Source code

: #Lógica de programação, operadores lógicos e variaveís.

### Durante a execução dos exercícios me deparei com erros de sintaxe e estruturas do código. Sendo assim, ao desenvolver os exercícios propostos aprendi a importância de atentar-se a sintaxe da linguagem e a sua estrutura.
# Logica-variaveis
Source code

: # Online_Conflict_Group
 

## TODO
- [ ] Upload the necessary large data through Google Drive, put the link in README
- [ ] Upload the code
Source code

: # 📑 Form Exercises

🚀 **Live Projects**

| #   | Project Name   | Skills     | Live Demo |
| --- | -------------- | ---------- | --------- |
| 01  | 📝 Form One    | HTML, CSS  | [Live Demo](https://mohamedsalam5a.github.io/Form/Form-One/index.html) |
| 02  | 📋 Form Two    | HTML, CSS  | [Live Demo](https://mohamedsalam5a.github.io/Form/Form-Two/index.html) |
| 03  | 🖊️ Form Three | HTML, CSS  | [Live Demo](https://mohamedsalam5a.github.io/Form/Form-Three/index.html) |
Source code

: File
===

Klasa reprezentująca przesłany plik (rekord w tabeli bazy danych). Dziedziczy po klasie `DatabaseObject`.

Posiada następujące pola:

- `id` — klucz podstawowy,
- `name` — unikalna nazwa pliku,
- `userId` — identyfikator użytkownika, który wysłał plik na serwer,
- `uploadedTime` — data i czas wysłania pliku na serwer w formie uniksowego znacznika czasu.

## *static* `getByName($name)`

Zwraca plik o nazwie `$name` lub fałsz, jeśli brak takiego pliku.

━━━━━━━━━━━━━━━━

Return all of the lines above exactly, with none omitted.

> _REPLY TO THE EXERCISE_
Source code

: #Lógica de programação, operadores lógicos e variaveís.

### Durante a execução dos exercícios me deparei com erros de sintaxe e estruturas do código. Sendo assim, ao desenvolver os exercícios propostos aprendi a importância de atentar-se a sintaxe da linguagem e a sua estrutura.
# Logica-variaveis
Source code

: # Online_Conflict_Group
 

## TODO
- [ ] Upload the necessary large data through Google Drive, put the link in README
- [ ] Upload the code
Source code

: # 📑 Form Exercises

🚀 **Live Projects**

| #   | Project Name   | Skills     | Live Demo |
| --- | -------------- | ---------- | --------- |
| 01  | 📝 Form One    | HTML, CSS  | [Live Demo](https://mohamedsalam5a.github.io/Form/Form-One/index.html) |
| 02  | 📋 Form Two    | HTML, CSS  | [Live Demo](https://mohamedsalam5a.github.io/Form/Form-Two/index.html) |
| 03  | 🖊️ Form Three | HTML, CSS  | [Live Demo](https://mohamedsalam5a.github.io/Form/Form-Three/index.html) |
Source code

: File
===

Klasa reprezentująca przesłany plik (rekord w tabeli bazy danych). Dziedziczy po klasie `DatabaseObject`.

Posiada następujące pola:

- `id` — klucz podstawowy,
- `name` — unikalna nazwa pliku,
- `userId` — identyfikator użytkownika, który wysłał plik na serwer,
- `uploadedTime` — data i czas wysłania pliku na serwer w formie uniksowego znacznika czasu.

## *static* `getByName($name)`

Zwraca plik o nazwie `$name` lub fałsz, jeśli brak takiego pliku.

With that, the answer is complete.